A Decade Is Usually Enough to Transform…
A decade is usually enough to transform a beginner into an expert. But what is more striking than the knowledge acquired in a discipline or profession is the obvious change that study tends to bring about in one’s surroundings. So much changes! Ten years later, the beginner has become a different person; physically, he is someone else, and it is sometimes difficult to connect the new expert with the person he once was. Someone who did not know him will no longer find those traits that led to his current state. And someone who knew him before, even if they try, even if they force it, even if they refuse to accept the change, will likely fail to strike old chords, and will end up realizing that they—thank God!—will never vibrate again.
Witnessing Even a Single One of These Moments…
Witnessing even a single one of these moments of “meaningful coincidences” or “synchronicity,” to use Jung’s terminology, more than justifies the study of esotericism as a whole, from the most obscure theories to the most exotic systems of divination. In these moments, one realizes just how inadequate, how foolish this modern scientistic conception is, one that relies on an authority ridiculed by the tremendous, unquestionable, and unforgettable violence of certain experiences. To witness it just once, and it becomes difficult to take any interest in anything “scientific”—the sacredness of the adjective crumbles. So, the real problem: immersing oneself in what is the most prolific territory of charlatans. But there is no way out: one must listen to them, perhaps be deceived, and discover, in the end, what good could be gleaned from it.
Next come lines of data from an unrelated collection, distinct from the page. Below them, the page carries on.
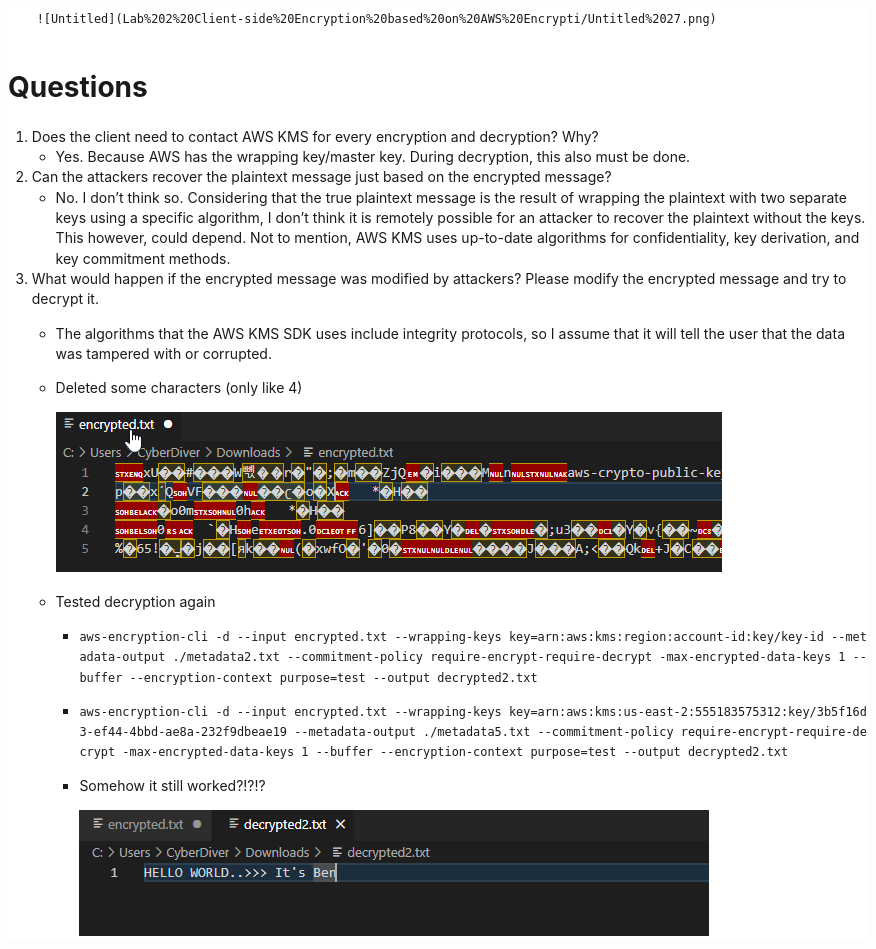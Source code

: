         ![Untitled](Lab%202%20Client-side%20Encryption%20based%20on%20AWS%20Encrypti/Untitled%2027.png)
        

# Questions

1. Does the client need to contact AWS KMS for every encryption and decryption? Why?
    - Yes. Because AWS has the wrapping key/master key. During decryption, this also must be done.
2. Can the attackers recover the plaintext message just based on the encrypted message?
    - No. I don’t think so. Considering that the true plaintext message is the result of wrapping the plaintext with two separate keys using a specific algorithm, I don’t think it is remotely possible for an attacker to recover the plaintext without the keys. This however, could depend. Not to mention, AWS KMS uses up-to-date algorithms for confidentiality, key derivation, and key commitment methods.
3. What would happen if the encrypted message was modified by attackers? Please modify the encrypted message and try to decrypt it.
    - The algorithms that the AWS KMS SDK uses include integrity protocols, so I assume that it will tell the user that the data was tampered with or corrupted.
    - Deleted some characters (only like 4)
        
        ![Untitled](Lab%202%20Client-side%20Encryption%20based%20on%20AWS%20Encrypti/Untitled%2028.png)
        
    - Tested decryption again
        - `aws-encryption-cli -d --input encrypted.txt --wrapping-keys key=arn:aws:kms:region:account-id:key/key-id --metadata-output ./metadata2.txt --commitment-policy require-encrypt-require-decrypt -max-encrypted-data-keys 1 --buffer --encryption-context purpose=test --output decrypted2.txt`
        - `aws-encryption-cli -d --input encrypted.txt --wrapping-keys key=arn:aws:kms:us-east-2:555183575312:key/3b5f16d3-ef44-4bbd-ae8a-232f9dbeae19 --metadata-output ./metadata5.txt --commitment-policy require-encrypt-require-decrypt -max-encrypted-data-keys 1 --buffer --encryption-context purpose=test --output decrypted2.txt`
        - Somehow it still worked?!?!?
            
            ![Untitled](Lab%202%20Client-side%20Encryption%20based%20on%20AWS%20Encrypti/Untitled%2029.png)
Some Might Say There Is No Walt Whitman…
Some might say there is no Walt Whitman, no Eliot; however, what is most evident in Brazilian poetry is that the good poets number in the dozens, and that is no small thing. Poets such as Maranhão Sobrinho, Junqueira Freire, Raul de Leoni, José Albano, and Venceslau de Queirós are rarely even mentioned in anthologies and compendiums. The tradition, for its part, has already boasted several centuries of consistency and solidity. And even though, after a superficial analysis of new and old poets, of hackneyed or imported themes, one might give in to the impulse to disparage the whole, a deeper study leaves no doubt as to the tremendous folly of doing so. Brazilian poetry is excellent; and nothing more needs to be said.